You wrote of the Alaska Legislature's Investigatory Report:

"It concludes that while Palin didn't break any laws, she did violate the Alaska Executive Branch Ethics Act by using her official power to pursue a personal vendetta against her former brother-in-law, a state trooper. "

How can you write that "Palin didn't break any laws." Excuse me, but what is an Act but a law?

Mr BoneMender said:

Boo! Hoo! The trouper was a cockroack of a human being, tazering a kid and threatening to kill Palin's father. It seems we have some real progressives saying anything goes, as usual. How would you respond if he threatened you or tazered your child? Do you think he, the trouper, displayed any ethical conduct whatsoever? Perhaps Guido should have paid him a visit instead of just trying to get this bug off the street. Actually I think most Americans would cheer her on. But then again if one equates hanging out with terrorists and accepting pay off money from Fannie Mae and Freddie Mac or being on the same level as Barney Frank O.K., then the trouper issue would certainly touch your sensitivity meter.

Maryland voter said:

Mr BoneMender may be right that Wooten's a cockroach of a human being -- I don't know -- but Wooten did pay for his wrongdoing with a 5-day suspension, and he confessed to his misdeeds. He clearly thinks the laws of the land apply to him and is willing to pay for his mistakes.
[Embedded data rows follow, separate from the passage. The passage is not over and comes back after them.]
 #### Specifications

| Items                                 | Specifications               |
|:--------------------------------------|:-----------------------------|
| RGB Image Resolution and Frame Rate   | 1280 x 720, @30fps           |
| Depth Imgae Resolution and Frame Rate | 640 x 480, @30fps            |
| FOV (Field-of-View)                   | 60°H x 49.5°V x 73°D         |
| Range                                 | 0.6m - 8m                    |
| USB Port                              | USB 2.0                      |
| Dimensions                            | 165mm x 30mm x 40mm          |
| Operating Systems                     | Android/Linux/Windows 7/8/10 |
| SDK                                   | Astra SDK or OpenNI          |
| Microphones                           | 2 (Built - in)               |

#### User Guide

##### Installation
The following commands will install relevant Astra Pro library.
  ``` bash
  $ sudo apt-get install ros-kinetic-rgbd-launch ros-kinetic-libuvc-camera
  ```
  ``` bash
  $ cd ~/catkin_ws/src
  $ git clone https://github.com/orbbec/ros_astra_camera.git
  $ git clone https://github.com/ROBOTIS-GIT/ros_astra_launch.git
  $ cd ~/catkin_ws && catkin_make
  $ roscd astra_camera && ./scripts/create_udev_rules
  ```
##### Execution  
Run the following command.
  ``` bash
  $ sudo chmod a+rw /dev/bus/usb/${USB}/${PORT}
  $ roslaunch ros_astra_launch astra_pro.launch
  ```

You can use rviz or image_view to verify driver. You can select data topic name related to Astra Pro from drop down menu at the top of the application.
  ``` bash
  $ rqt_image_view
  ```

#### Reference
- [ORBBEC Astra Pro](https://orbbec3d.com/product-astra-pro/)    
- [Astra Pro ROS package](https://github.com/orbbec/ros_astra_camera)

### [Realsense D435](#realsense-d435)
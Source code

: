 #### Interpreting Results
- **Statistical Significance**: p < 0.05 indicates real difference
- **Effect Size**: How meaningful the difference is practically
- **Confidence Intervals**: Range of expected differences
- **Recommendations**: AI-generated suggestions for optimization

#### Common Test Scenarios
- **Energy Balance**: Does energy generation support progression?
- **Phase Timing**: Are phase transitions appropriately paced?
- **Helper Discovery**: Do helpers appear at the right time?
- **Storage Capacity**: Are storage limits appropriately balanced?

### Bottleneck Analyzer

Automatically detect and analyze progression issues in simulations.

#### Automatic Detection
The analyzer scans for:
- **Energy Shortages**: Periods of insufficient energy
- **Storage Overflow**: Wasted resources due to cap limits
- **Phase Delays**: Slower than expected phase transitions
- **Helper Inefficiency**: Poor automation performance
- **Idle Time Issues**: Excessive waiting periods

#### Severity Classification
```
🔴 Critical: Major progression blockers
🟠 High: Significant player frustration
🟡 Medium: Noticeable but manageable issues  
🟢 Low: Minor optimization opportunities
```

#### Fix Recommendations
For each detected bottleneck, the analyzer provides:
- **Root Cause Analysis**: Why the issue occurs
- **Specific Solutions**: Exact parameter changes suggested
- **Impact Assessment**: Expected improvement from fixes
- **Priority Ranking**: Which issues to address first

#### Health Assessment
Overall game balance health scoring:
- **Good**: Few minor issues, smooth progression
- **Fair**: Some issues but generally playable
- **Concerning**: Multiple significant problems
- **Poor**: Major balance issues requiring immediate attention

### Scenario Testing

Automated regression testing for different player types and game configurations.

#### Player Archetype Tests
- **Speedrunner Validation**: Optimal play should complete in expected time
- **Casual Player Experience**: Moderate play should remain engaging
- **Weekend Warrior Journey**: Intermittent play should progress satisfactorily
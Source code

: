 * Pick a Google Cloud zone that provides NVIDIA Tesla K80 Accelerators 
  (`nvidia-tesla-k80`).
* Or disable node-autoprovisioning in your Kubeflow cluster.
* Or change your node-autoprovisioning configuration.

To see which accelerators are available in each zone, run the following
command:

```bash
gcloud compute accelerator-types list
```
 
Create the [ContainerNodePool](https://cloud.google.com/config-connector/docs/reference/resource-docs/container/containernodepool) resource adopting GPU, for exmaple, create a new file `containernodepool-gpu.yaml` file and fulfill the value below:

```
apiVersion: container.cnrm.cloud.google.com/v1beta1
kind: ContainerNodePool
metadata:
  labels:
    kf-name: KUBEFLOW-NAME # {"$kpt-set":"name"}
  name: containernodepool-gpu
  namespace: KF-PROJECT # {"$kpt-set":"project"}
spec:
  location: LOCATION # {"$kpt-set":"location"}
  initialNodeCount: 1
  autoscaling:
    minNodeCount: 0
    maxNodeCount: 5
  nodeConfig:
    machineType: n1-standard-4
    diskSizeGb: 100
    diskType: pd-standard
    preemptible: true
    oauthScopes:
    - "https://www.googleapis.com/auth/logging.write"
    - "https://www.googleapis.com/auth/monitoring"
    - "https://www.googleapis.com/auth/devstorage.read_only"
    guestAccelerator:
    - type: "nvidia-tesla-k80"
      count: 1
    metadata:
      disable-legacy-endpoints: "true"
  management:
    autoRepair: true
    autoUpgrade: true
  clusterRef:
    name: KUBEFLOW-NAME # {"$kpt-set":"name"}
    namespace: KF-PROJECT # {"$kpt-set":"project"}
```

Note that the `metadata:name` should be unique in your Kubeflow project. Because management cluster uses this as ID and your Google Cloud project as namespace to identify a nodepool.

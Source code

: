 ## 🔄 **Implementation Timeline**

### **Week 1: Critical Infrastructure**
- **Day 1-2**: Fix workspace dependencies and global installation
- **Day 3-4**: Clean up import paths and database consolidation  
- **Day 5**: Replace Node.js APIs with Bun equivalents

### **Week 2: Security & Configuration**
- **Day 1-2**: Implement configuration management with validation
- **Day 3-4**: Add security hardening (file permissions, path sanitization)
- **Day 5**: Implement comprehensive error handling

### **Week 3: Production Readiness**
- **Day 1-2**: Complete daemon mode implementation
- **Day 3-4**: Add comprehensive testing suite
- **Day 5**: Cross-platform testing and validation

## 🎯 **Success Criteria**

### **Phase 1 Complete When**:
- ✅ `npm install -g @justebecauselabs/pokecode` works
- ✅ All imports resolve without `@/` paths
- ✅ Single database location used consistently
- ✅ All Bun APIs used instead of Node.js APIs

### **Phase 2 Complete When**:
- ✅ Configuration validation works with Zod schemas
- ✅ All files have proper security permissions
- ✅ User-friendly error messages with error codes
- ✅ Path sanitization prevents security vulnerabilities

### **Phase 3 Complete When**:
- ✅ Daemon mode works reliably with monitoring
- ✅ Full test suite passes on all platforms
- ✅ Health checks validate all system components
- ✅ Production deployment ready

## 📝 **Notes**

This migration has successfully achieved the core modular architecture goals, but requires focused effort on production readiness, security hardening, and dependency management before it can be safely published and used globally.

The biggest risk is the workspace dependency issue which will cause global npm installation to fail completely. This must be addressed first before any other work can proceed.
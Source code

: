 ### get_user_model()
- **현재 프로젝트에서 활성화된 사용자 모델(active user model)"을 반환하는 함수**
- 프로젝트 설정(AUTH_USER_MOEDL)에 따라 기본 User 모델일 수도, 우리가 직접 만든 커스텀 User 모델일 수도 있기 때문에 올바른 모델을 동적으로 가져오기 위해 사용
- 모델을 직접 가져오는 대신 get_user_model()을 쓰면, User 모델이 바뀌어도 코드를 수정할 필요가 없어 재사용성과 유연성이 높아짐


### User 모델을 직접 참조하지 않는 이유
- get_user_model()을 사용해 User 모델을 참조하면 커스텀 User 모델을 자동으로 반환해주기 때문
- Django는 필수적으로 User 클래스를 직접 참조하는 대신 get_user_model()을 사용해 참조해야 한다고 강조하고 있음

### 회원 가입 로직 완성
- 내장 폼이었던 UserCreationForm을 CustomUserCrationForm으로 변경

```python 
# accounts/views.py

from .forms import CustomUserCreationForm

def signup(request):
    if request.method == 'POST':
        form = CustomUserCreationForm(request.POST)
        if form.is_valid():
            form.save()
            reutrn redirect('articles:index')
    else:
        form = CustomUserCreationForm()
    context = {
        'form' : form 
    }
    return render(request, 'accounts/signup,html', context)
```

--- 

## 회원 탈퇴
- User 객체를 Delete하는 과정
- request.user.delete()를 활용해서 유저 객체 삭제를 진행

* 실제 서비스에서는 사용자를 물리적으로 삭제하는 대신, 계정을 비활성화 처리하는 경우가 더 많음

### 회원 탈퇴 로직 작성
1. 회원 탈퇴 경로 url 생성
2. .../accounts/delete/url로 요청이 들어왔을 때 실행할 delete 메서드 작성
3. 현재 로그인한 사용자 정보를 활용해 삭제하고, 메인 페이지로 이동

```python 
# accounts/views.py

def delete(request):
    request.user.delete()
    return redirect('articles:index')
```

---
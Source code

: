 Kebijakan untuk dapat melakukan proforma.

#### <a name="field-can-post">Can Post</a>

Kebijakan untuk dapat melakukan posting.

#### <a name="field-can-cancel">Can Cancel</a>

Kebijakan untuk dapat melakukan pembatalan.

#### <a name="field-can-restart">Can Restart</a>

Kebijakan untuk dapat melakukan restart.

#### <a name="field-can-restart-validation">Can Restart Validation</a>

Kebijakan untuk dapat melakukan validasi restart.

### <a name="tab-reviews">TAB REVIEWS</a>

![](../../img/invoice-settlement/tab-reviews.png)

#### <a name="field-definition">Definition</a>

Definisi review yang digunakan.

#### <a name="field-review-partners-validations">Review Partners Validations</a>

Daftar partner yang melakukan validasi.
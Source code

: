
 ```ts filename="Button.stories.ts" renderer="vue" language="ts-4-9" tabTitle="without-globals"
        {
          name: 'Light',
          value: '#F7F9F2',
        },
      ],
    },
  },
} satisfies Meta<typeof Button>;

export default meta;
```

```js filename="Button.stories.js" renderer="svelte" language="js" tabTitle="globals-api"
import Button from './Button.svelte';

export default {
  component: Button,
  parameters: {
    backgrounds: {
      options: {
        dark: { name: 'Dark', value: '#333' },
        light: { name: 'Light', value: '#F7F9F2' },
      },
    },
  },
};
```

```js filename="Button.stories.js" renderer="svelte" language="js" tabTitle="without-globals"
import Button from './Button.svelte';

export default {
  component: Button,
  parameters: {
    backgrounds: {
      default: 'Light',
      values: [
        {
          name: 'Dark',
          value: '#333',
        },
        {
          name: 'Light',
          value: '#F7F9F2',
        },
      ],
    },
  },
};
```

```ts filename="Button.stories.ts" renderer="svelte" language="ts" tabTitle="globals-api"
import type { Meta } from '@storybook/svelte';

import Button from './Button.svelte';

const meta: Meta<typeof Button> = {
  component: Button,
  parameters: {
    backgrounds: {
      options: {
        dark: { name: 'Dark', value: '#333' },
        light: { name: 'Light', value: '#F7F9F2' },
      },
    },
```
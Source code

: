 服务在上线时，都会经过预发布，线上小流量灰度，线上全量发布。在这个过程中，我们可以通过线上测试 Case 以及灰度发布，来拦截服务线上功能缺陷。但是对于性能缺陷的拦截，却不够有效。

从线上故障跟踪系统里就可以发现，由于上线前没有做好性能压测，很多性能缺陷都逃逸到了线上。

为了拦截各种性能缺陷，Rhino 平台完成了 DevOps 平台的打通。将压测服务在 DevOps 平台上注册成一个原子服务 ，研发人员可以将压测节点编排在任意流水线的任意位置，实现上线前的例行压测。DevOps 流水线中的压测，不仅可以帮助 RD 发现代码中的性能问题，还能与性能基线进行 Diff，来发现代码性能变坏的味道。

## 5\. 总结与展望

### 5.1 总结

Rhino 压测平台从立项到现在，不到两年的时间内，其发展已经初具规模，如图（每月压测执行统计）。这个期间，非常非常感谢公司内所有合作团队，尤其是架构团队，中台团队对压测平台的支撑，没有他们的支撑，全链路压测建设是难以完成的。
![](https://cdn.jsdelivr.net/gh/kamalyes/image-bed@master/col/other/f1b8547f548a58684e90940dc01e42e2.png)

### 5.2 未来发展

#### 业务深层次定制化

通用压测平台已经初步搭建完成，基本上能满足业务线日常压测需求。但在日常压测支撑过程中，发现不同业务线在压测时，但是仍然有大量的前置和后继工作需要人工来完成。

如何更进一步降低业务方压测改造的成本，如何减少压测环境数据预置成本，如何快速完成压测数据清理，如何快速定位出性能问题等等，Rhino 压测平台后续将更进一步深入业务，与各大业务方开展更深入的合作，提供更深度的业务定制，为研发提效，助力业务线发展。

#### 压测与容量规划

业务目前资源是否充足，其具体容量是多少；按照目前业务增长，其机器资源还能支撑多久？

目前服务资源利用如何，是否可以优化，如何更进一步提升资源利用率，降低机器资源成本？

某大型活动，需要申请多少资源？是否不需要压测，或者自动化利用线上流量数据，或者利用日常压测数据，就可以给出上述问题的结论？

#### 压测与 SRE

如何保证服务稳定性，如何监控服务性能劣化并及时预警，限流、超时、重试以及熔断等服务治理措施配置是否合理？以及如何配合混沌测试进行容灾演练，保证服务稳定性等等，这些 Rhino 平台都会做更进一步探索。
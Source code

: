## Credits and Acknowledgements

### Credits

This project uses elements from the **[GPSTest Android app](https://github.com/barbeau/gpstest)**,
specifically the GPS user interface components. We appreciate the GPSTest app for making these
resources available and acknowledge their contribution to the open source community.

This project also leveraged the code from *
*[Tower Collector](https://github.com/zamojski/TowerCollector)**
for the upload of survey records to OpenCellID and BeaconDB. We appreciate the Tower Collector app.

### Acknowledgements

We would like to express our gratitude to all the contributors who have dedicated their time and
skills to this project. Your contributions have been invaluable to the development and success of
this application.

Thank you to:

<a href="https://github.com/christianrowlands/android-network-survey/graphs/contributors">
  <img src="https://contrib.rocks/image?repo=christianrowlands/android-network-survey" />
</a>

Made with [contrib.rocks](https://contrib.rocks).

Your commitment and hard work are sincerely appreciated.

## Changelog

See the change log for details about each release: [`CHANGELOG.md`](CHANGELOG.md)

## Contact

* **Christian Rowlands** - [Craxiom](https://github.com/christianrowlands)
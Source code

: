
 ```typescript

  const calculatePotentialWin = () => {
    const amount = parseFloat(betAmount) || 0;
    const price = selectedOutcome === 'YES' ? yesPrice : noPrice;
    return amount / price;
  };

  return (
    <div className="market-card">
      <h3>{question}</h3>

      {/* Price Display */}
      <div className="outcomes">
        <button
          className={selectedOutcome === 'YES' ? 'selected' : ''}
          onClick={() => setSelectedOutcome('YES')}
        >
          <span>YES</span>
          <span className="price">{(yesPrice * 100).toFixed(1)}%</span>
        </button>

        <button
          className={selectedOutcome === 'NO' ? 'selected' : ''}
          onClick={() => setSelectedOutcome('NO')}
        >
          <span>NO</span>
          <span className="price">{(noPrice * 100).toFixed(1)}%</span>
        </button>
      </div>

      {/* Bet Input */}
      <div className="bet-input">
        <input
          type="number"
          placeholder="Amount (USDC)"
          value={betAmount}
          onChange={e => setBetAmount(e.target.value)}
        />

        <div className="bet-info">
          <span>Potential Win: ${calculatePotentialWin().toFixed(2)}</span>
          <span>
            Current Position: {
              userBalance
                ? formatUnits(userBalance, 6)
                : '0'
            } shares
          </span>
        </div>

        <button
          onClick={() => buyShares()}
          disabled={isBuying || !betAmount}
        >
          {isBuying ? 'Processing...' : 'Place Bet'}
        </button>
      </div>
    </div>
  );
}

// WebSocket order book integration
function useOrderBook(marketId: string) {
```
The facts about the Taser and the moose are in the Anchorage Daily News of July 27, but I'll summarize. Wooten didn't threaten his stepson with a Taser. The 11-year-old asked to be Tasered because he wanted to see how it felt. Wooten was wrong to show him, and although the youngster said it was no big deal, he did suffer a welt on his skin for his stepfather's poor judgment. Wooten was also punished for shooting a moose without a valid license. He was with his wife, who had the permit, but he pulled the trigger. The investigative report, which is readily available online, said there was no credible evidence that Wooten threatened anyone. Mr BoneMender's statements about Fannie Mae and Freddie Mac also are questionable. McCain's team has more to answer to for connections with those groups, through Rick Davis, than the Obama team. Not sure I get the comment about terrorists, since neither candidate hangs out with any, but I suppose he means William Ayers. If Mr BoneMender wants the truth about their connection, he should look at FactCheck.org.